• Directions for this task:
Given the listing below, write out exactly the lines starting with the line that has "7. but only" and going on through the line that has "8. The Holy", both kept.
======== Data for analysis
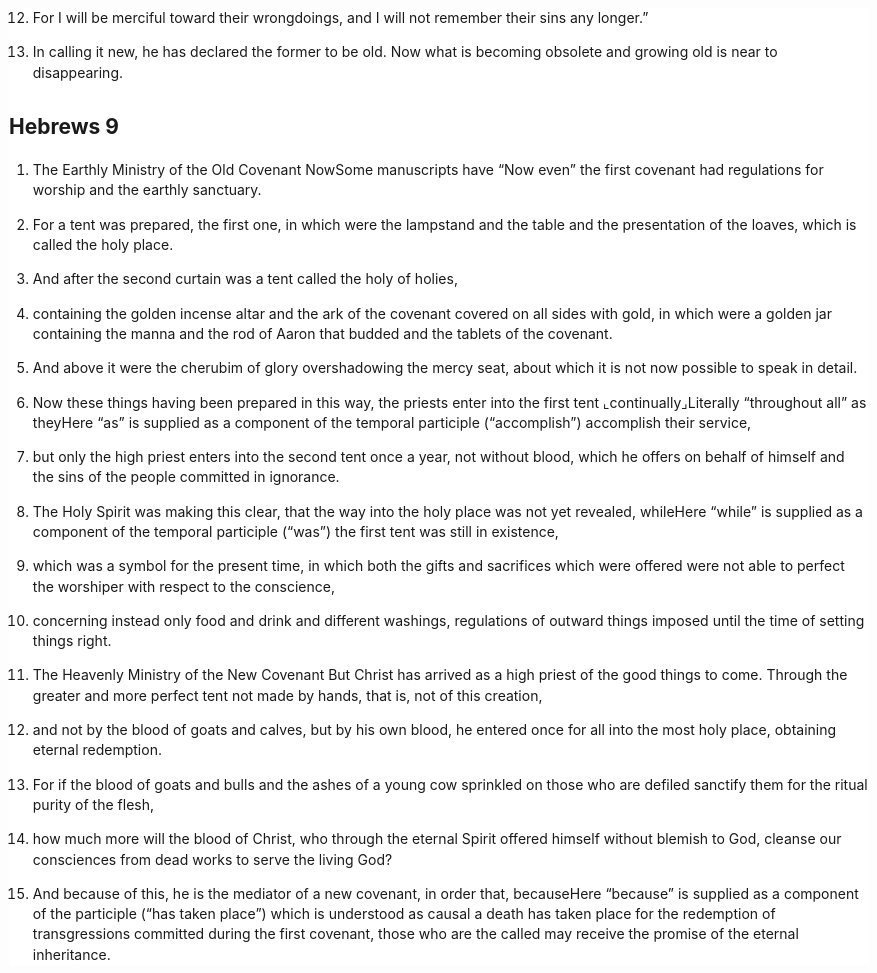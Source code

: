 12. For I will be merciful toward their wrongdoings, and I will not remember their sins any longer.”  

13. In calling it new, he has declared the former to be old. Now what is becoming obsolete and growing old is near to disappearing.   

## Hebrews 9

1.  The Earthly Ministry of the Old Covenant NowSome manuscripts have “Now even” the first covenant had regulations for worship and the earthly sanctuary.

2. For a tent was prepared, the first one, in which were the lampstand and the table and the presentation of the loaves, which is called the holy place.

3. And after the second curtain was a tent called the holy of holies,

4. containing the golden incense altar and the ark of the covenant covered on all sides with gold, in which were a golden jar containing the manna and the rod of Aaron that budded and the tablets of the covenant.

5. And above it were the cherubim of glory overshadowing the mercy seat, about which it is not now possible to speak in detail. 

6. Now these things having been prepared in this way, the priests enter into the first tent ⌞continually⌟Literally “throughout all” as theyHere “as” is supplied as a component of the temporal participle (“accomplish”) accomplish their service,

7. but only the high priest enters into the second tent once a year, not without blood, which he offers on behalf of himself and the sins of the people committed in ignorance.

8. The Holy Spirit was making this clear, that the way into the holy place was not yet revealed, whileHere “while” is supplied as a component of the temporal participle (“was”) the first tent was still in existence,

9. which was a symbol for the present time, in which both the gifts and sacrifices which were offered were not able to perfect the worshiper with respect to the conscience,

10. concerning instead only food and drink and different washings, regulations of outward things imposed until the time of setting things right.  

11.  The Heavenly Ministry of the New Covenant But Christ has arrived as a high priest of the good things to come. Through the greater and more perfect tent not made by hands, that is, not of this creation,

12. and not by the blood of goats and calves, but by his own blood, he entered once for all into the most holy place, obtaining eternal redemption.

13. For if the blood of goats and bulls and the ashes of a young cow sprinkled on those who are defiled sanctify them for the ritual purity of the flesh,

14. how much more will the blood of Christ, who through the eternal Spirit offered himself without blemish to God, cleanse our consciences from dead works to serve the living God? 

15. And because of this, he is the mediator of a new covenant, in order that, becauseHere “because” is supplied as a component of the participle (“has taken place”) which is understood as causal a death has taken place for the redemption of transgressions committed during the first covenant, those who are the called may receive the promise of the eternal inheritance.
================
======== Data for analysis
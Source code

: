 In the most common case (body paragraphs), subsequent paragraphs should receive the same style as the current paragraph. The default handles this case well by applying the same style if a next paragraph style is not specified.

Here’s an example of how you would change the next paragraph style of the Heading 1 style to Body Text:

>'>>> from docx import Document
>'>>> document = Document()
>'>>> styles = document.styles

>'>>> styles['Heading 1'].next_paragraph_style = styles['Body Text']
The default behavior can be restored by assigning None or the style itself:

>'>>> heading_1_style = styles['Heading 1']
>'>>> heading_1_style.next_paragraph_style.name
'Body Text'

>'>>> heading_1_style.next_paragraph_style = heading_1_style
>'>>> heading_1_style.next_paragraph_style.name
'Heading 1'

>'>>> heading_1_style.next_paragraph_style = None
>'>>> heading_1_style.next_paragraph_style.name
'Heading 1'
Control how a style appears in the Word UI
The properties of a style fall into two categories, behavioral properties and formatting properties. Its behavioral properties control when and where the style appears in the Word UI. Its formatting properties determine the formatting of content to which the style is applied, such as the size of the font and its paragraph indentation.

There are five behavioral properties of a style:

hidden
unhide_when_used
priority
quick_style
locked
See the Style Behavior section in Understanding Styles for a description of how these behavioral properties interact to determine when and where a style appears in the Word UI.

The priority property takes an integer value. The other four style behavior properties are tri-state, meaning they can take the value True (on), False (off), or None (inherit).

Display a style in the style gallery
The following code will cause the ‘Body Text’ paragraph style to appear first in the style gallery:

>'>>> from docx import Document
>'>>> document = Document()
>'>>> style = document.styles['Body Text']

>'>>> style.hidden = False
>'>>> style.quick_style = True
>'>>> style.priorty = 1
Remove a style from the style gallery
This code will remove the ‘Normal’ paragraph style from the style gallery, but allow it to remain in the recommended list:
================
• Task answer:
7. but only the high priest enters into the second tent once a year, not without blood, which he offers on behalf of himself and the sins of the people committed in ignorance.

8. The Holy Spirit was making this clear, that the way into the holy place was not yet revealed, whileHere “while” is supplied as a component of the temporal participle (“was”) the first tent was still in existence,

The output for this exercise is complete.